Scott Flamm, MD, head of the section of cardiovascular imaging in the Cleveland Clinic Division of Radiology, says one size AV software doesn’t fit all personal and clinical needs, so he makes a range of AV software products available within his department.

“I’ve never been interested in trying to ram something down someone’s throat and saying, ‘this is what you use,’” Flamm says. “Allowing a variety of choices and having the best product ultimately win is what gets you the best buy-in from all of your people, and they feel better about the product they’re using.” It becomes a matter of personal preference, he says.

Within his department, TeraRecon is usually the choice for CT analysis, Flamm says, particularly with its thin client capabilities. “This is dramatically beneficial for us,” he says, “because it allows us to have the piece of software on just about any PC we have in our radiology area, the Heart and Vascular Institute area, and in our own area—the cardiac vascular imaging lab.”

The 3D view

The use of 3D images is “a great tool to get the big picture—the overview of the vascular system or the cardiovascular structures,” says Flamm, adding that it lets him see the relationship of vessels to each other and to the soft tissue organs surrounding them.

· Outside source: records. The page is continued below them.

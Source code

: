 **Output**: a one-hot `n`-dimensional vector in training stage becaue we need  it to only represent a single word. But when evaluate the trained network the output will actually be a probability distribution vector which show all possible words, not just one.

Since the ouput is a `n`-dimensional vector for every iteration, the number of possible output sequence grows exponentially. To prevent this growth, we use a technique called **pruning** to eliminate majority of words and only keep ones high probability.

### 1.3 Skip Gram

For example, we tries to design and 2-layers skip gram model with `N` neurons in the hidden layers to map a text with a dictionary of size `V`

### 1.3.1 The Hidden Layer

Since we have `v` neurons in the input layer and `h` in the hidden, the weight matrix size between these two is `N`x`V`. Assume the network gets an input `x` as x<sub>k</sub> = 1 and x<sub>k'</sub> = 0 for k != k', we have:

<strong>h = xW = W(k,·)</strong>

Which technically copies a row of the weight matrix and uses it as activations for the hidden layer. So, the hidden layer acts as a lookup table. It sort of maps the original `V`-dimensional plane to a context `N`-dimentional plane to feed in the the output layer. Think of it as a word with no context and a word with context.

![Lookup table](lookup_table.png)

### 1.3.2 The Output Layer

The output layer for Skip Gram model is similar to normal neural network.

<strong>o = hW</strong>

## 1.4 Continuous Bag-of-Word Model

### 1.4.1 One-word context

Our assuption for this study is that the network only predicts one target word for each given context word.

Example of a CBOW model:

“It allows you to manipulate in real time, to rate the objects so you can see them from multiple orientation and pick out some of the nuances, or subtleties of relationships between and among the different structures,” says Flamm.

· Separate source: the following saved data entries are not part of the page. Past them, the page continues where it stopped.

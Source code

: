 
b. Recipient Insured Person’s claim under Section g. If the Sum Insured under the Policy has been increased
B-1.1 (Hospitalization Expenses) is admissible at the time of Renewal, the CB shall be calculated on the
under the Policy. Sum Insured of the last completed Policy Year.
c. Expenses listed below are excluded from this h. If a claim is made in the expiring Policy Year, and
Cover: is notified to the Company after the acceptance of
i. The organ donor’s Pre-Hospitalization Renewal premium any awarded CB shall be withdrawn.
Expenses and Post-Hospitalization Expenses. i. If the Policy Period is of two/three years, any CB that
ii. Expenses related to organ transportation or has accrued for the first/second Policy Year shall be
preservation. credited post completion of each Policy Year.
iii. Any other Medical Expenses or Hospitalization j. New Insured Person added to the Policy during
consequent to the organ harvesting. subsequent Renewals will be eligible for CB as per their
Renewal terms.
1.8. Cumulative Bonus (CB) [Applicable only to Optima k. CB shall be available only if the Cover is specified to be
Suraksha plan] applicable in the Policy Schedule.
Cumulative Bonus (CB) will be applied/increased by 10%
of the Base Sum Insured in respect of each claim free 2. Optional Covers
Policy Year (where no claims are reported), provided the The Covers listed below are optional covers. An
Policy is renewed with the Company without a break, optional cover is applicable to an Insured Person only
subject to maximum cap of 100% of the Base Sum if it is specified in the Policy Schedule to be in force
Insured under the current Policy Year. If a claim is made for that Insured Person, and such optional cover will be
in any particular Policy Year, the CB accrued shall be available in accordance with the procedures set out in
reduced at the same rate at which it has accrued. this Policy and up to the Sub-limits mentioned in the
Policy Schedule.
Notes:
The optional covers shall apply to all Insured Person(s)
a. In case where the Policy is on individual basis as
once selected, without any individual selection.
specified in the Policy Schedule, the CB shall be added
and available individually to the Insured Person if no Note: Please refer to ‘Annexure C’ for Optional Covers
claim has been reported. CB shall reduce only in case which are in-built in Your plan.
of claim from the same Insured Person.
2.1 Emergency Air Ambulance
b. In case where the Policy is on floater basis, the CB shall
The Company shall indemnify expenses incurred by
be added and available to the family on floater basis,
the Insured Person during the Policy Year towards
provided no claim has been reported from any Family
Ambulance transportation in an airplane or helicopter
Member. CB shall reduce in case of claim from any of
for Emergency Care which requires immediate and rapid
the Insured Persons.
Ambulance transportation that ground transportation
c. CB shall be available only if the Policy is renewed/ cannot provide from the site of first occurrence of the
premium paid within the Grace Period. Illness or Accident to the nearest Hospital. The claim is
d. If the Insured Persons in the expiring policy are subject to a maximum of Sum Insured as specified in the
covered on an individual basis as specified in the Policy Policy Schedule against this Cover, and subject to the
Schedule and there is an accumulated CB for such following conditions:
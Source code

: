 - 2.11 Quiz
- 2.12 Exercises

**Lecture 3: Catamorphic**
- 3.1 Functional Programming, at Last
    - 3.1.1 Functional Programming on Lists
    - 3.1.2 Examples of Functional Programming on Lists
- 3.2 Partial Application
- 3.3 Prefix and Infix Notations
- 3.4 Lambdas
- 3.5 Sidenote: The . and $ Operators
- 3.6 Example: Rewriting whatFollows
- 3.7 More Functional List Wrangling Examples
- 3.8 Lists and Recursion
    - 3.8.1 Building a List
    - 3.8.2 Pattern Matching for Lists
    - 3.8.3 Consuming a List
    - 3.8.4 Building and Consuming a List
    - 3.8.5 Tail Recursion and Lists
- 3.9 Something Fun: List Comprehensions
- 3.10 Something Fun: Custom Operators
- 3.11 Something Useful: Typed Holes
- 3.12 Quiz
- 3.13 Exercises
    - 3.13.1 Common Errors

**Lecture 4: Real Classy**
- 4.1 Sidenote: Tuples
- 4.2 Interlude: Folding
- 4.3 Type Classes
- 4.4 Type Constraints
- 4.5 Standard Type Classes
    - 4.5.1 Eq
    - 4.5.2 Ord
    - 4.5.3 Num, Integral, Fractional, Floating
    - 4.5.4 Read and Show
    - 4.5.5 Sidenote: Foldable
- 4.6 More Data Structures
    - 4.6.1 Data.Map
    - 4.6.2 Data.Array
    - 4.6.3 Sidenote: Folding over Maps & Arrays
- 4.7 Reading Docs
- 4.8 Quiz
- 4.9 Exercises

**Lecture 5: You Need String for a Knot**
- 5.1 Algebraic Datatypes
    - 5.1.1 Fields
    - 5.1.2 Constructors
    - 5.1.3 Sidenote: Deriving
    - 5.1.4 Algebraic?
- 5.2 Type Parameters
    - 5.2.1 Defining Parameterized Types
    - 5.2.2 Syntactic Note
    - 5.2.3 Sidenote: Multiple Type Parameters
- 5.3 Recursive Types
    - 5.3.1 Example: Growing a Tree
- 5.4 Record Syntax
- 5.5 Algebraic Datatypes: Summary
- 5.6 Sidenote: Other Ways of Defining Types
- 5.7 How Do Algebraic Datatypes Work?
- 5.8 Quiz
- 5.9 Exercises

But, Flamm also observes that with a 3D volumetric image, what is really being imaged is the external surface of a structure, “so there could be something inside that you wouldn’t necessarily see.

“For example, if I’m looking at a pulmonary artery in a 3D perspective and there’s a thrombus in the center of the vessel. I may not see it, simply because of the reconstruction method,” he says. “It’s possible to hide things inside of a cardiac or vascular chamber, so you’re not going to use a 3D volumetric reconstruction alone.”

It is, however, an excellent tool for demonstration purposes, says Flamm. “It’s particularly good to show to referring physicians—those who may not be as familiar with the transaxial images or understand the relationship of the structures to each other,” he says. “If you show someone the 3D image, they really get it and get it quickly.” Flamm adds that the same holds true when communicating with patients.

“We always put images in reports so that the referring doctor has something to refer to,” says Rumberger. “And of course, it helps the patient get a handle on what we are doing.”

The future

In the future, Flamm says “everyone would like to see even greater automation—perhaps some fuzzy logic built-in auto-detection capabilities to make automated measurements and also be able to detect abnormalities automatically.”

And if the software is unable to detect them automatically, he notes, at least highlight them so that a cardiologist could “interact” with the software findings and determine what is normal, what is an artifact, and what is really an abnormality.

“I think the next big thing is going to actually be able to visualize the different aspects of coronary plaque without doing everything by hand,” says Chinnaiyan. “Kind of an automated plaque characterization system where we could get the plaque volume of the non-calcified plaque within a certain lesion and to be able to do it with a touch of a button. I know there are some systems out there already, but they do involve some level of manual work and some adjusting, so refining that and making it easier—that would be really cool.”